PROBLEM:
Nothing beyond the line containing "<li>Set up an" is to be printed; print exactly each line from the start of the records below through that line, leaving out pictures.

RECORDS PROVIDED:
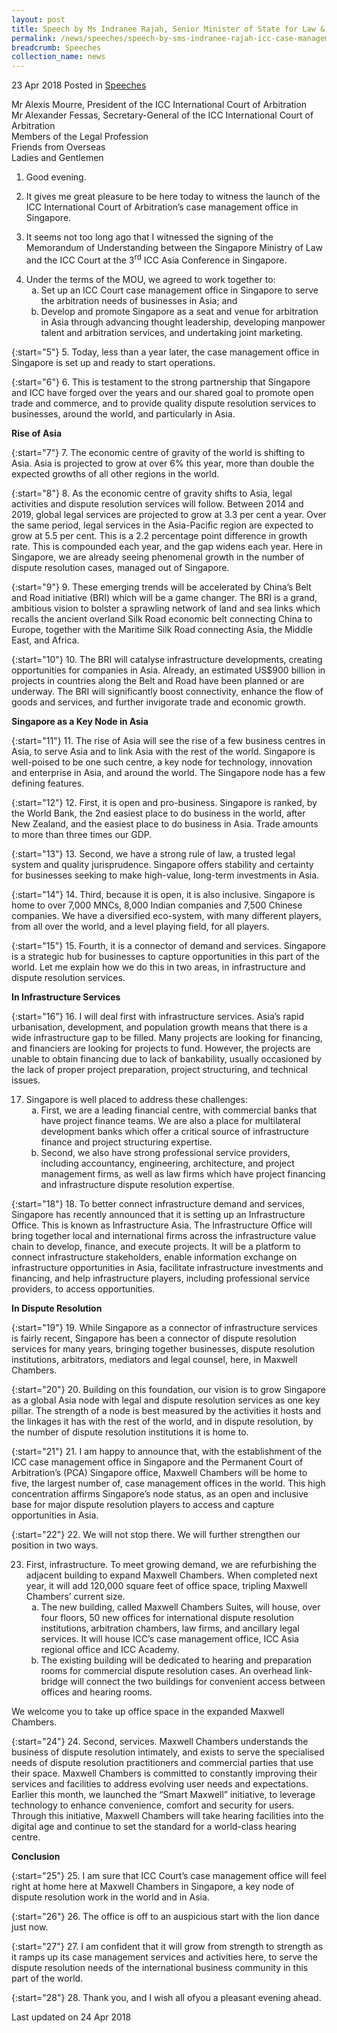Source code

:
 ```yaml
---
layout: post
title: Speech by Ms Indranee Rajah, Senior Minister of State for Law & Finance, at the Launch Ceremony of the ICC’s Case Management Office in Singapore
permalink: /news/speeches/speech-by-sms-indranee-rajah-icc-case-management-office-launch-ceremony
breadcrumb: Speeches
collection_name: news
---
```



23 Apr 2018 Posted in [Speeches](/news/speeches)

Mr Alexis Mourre, President of the ICC International Court of Arbitration  
Mr Alexander Fessas, Secretary-General of the ICC International Court of Arbitration  
Members of the Legal Profession  
Friends from Overseas  
Ladies and Gentlemen  


1. Good evening.

 

2. It gives me great pleasure to be here today to witness the launch of the ICC International Court of Arbitration’s case management office in Singapore.

 

3. It seems not too long ago that I witnessed the signing of the Memorandum of Understanding between the Singapore Ministry of Law and the ICC Court at the 3<sup>rd</sup> ICC Asia Conference in Singapore.

<ol start="4">
<li>Under the terms of the MOU, we agreed to work together to:

<ol style="list-style-type: lower-alpha">
<li>Set up an ICC Court case management office in Singapore to serve the arbitration needs of businesses                     in Asia; and</li>
<li>  Develop and promote Singapore as a seat and venue for arbitration in Asia through advancing thought                       leadership, developing manpower talent and arbitration services, and undertaking joint marketing.

 </li>
</ol>

</li>
</ol>

{:start="5"}
5.    Today, less than a year later, the case management office in Singapore is set up and ready to start operations.

 
{:start="6"}
6.    This is testament to the strong partnership that Singapore and ICC have forged over the years and our shared goal to promote open trade and commerce, and to provide quality dispute resolution services to businesses, around the world, and particularly in Asia.


**Rise of Asia**

{:start="7"}
7.    The economic centre of gravity of the world is shifting to Asia. Asia is projected to grow at over 6% this year, more than double the expected growths of all other regions in the world.

 
{:start="8"}
8.    As the economic centre of gravity shifts to Asia, legal activities and dispute resolution services will follow. Between 2014 and 2019, global legal services are projected to grow at 3.3 per cent a year. Over the same period, legal services in the Asia-Pacific region are expected to grow at 5.5 per cent. This is a 2.2 percentage point difference in growth rate. This is compounded each year, and the gap widens each year. Here in Singapore, we are already seeing phenomenal growth in the number of dispute resolution cases, managed out of Singapore.

 
{:start="9"}
9.    These emerging trends will be accelerated by China’s Belt and Road initiative (BRI) which will be a game changer. The BRI is a grand, ambitious vision to bolster a sprawling network of land and sea links which recalls the ancient overland Silk Road economic belt connecting China to Europe, together with the Maritime Silk Road connecting Asia, the Middle East, and Africa.

 
{:start="10"}
10. The BRI will catalyse infrastructure developments, creating opportunities for companies in Asia. Already, an estimated US$900 billion in projects in countries along the Belt and Road have been planned or are underway. The BRI will significantly boost connectivity, enhance the flow of goods and services, and further invigorate trade and economic growth.

**Singapore as a Key Node in Asia**

{:start="11"}
11. The rise of Asia will see the rise of a few business centres in Asia, to serve Asia and to link Asia with the rest of the world. Singapore is well-poised to be one such centre, a key node for technology, innovation and enterprise in Asia, and around the world. The Singapore node has a few defining features. 

 
{:start="12"}
12. First, it is open and pro-business. Singapore is ranked, by the World Bank, the 2nd easiest place to do business in the world, after New Zealand, and the easiest place to do business in Asia. Trade amounts to more than three times our GDP.

 
{:start="13"}
13. Second, we have a strong rule of law, a trusted legal system and quality jurisprudence. Singapore offers stability and certainty for businesses seeking to make high-value, long-term investments in Asia.

 
{:start="14"}
14. Third, because it is open, it is also inclusive. Singapore is home to over 7,000 MNCs, 8,000 Indian companies and 7,500 Chinese companies. We have a diversified eco-system, with many different players, from all over the world, and a level playing field, for all players.   

 
{:start="15"}
15. Fourth, it is a connector of demand and services. Singapore is a strategic hub for businesses to capture opportunities in this part of the world. Let me explain how we do this in two areas, in infrastructure and dispute resolution services. 

**In Infrastructure Services**

{:start="16"}
16. I will deal first with infrastructure services. Asia’s rapid urbanisation, development, and population growth means that there is a wide infrastructure gap to be filled. Many projects are looking for financing, and financiers are looking for projects to fund. However, the projects are unable to obtain financing due to lack of bankability, usually occasioned by the lack of proper project preparation, project structuring, and technical issues.

<ol start="17">
<li>Singapore is well placed to address these challenges:  

<ol style="list-style-type: lower-alpha">
<li> First, we are a leading financial centre, with commercial banks that have project finance teams. We are                     also a place for multilateral development banks which offer a critical source of infrastructure finance and                     project structuring expertise.</li>
<li> Second, we also have strong professional service providers, including accountancy, engineering,                               architecture, and project management firms, as well as law firms which have project financing and                             infrastructure dispute resolution expertise.</li>
</ol>

</li>
</ol>

{:start="18"}
18. To better connect infrastructure demand and services, Singapore has recently announced that it is setting up an Infrastructure Office. This is known as Infrastructure Asia. The Infrastructure Office will bring together local and international firms across the infrastructure value chain to develop, finance, and execute projects. It will be a platform to connect infrastructure stakeholders, enable information exchange on infrastructure opportunities in Asia, facilitate infrastructure investments and financing, and help infrastructure players, including professional service providers, to access opportunities.


**In Dispute Resolution**

{:start="19"}
19. While Singapore as a connector of infrastructure services is fairly recent, Singapore has been a connector of dispute resolution services for many years, bringing together businesses, dispute resolution institutions, arbitrators, mediators and legal counsel, here, in Maxwell Chambers.

 
{:start="20"}
20. Building on this foundation, our vision is to grow Singapore as a global Asia node with legal and dispute resolution services as one key pillar. The strength of a node is best measured by the activities it hosts and the linkages it has with the rest of the world, and in dispute resolution, by the number of dispute resolution institutions it is home to.

 
{:start="21"}
21. I am happy to announce that, with the establishment of the ICC case management office in Singapore and the Permanent Court of Arbitration’s (PCA) Singapore office, Maxwell Chambers will be home to five, the largest number of, case management offices in the world. This high concentration affirms Singapore’s node status, as an open and inclusive base for major dispute resolution players to access and capture opportunities in Asia.

 
{:start="22"}
22. We will not stop there. We will further strengthen our position in two ways.


<ol start="23">
<li> First, infrastructure. To meet growing demand, we are refurbishing the adjacent building to expand Maxwell Chambers. When completed next year, it will add 120,000 square feet of office space, tripling Maxwell Chambers’ current size.


<ol style="list-style-type: lower-alpha">
<li>  The new building, called Maxwell Chambers Suites, will house, over four floors, 50 new offices for                     international dispute resolution institutions, arbitration chambers, law firms, and ancillary legal services.                     It will house ICC’s case management office, ICC Asia regional office and ICC Academy. </li>
<li> The existing building will be dedicated to hearing and preparation rooms for commercial dispute                                  resolution cases. An overhead link-bridge will connect the two buildings for convenient access between                      offices and hearing rooms.</li>
</ol>

</li>
</ol>

We welcome you to take up office space in the expanded Maxwell Chambers.

{:start="24"}
24. Second, services. Maxwell Chambers understands the business of dispute resolution intimately, and exists to serve the specialised needs of dispute resolution practitioners and commercial parties that use their space. Maxwell Chambers is committed to constantly improving their services and facilities to address evolving user needs and expectations. Earlier this month, we launched the “Smart Maxwell” initiative, to leverage technology to enhance convenience, comfort and security for users. Through this initiative, Maxwell Chambers will take hearing facilities into the digital age and continue to set the standard for a world-class hearing centre.



**Conclusion**

{:start="25"}
25. I am sure that ICC Court’s case management office will feel right at home here at Maxwell Chambers in Singapore, a key node of dispute resolution work in the world and in Asia.

 
{:start="26"}
26. The office is off to an auspicious start with the lion dance just now.

 
{:start="27"}
27. I am confident that it will grow from strength to strength as it ramps up its case management services and activities here, to serve the dispute resolution needs of the international business community in this part of the world.

 
{:start="28"}
28. Thank you, and I wish all ofyou a pleasant evening ahead. 

<p class="right-side-updated">Last updated on 24 Apr 2018</p>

RESPONSE TO THE TASK:
Source code

:
 ```yaml
---
layout: post
title: Speech by Ms Indranee Rajah, Senior Minister of State for Law & Finance, at the Launch Ceremony of the ICC’s Case Management Office in Singapore
permalink: /news/speeches/speech-by-sms-indranee-rajah-icc-case-management-office-launch-ceremony
breadcrumb: Speeches
collection_name: news
---
```



23 Apr 2018 Posted in [Speeches](/news/speeches)

Mr Alexis Mourre, President of the ICC International Court of Arbitration  
Mr Alexander Fessas, Secretary-General of the ICC International Court of Arbitration  
Members of the Legal Profession  
Friends from Overseas  
Ladies and Gentlemen  


1. Good evening.

 

2. It gives me great pleasure to be here today to witness the launch of the ICC International Court of Arbitration’s case management office in Singapore.

 

3. It seems not too long ago that I witnessed the signing of the Memorandum of Understanding between the Singapore Ministry of Law and the ICC Court at the 3<sup>rd</sup> ICC Asia Conference in Singapore.

<ol start="4">
<li>Under the terms of the MOU, we agreed to work together to:

<ol style="list-style-type: lower-alpha">
<li>Set up an ICC Court case management office in Singapore to serve the arbitration needs of businesses                     in Asia; and</li>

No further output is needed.